- Directed by: Eduardo Mignogna
- Written by: Eduardo Mignogna François-Olivier Rousseau
- Based on: Le Coup de lune by Georges Simenon
- Produced by: Eduardo Mignogna
- Starring: Eulalia Ramón Grégoire Colin
- Release date: 2000;
- Running time: 103 minute
- Countries: Argentina Spain
- Language: Spanish

= Adela (2000 film) =

Adela is a 2000 Argentine thriller film directed and written by Eduardo Mignogna. The film was based on the novel Le Coup de lune by Georges Simenon, adapted by François-Olivier Rousseau. The film starred Eulalia Ramón and Grégoire Colin.

==Plot==
Bolivia, 1945. Two murders have been committed in Hotel Central, the inhospitable meeting point of the mixture of indigenous, Creole and European people who live in San Jacinto, a city of despair. Adela, the attractive owner's wife, blames Maria, one of the servants. But Timar, a young traveler, finds out some information that suggests a very different truth. In an oppressive atmosphere, where escaping seems to be the only thing that matters, Timar will struggle between his feelings for Adela and the injustice of convicting an innocent person.

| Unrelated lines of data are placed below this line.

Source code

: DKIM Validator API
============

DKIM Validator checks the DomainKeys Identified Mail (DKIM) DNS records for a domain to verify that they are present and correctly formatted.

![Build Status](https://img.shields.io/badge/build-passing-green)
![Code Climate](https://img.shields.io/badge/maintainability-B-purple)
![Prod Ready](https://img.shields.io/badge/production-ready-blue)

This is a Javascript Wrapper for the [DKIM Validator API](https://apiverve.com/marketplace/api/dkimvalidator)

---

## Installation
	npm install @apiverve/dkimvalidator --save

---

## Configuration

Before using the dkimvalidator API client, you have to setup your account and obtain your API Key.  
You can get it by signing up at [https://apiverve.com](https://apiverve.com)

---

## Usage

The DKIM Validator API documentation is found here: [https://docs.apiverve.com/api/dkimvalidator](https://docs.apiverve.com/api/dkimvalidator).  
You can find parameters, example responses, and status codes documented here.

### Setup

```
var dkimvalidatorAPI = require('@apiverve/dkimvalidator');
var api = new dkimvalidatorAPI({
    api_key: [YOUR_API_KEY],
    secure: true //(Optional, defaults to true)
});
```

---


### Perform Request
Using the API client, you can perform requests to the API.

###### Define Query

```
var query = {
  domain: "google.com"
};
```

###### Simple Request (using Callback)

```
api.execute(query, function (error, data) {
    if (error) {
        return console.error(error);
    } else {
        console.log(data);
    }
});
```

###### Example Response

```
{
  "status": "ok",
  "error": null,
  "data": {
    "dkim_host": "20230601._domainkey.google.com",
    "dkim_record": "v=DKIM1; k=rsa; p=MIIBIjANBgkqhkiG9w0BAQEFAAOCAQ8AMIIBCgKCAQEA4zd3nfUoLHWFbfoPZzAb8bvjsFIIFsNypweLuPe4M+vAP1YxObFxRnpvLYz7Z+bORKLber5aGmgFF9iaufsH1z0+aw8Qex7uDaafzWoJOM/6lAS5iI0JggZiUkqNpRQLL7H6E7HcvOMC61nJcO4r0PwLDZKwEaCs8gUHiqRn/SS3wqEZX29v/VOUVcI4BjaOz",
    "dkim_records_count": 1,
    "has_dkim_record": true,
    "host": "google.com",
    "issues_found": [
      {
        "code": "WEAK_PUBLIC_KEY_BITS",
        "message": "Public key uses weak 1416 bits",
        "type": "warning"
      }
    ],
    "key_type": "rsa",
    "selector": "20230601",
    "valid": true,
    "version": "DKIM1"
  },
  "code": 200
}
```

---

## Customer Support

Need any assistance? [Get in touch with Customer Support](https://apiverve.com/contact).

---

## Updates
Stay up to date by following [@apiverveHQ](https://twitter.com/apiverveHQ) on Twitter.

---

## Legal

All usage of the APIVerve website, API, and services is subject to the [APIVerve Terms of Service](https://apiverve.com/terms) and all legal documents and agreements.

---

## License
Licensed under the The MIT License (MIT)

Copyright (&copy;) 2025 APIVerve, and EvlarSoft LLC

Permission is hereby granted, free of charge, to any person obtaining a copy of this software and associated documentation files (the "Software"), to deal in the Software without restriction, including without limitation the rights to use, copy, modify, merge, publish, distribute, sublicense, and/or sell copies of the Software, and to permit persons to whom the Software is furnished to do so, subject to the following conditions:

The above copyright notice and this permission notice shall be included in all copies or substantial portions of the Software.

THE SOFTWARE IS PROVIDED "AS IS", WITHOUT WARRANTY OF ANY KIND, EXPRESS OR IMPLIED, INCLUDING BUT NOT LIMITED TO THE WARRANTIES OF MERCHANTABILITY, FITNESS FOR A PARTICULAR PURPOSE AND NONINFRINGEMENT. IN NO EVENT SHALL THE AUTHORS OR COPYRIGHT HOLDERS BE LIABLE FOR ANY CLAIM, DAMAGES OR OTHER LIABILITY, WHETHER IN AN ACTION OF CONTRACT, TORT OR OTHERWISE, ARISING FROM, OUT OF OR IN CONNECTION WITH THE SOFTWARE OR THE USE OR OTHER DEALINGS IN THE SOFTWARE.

The risk of it is losing the few values he still has; the reward, experiencing love at its most.

==Cast==
- Eulalia Ramón as Adèle
- Grégoire Colin as Timar
- Martin Lamotte as Eugène
- Mario Gas as Kruger
- Isabel Vera as María
- Martín Adjemián as Enríquez
- Jordi Dauder as Gerente

==Release==
The film was released in Canada and Spain.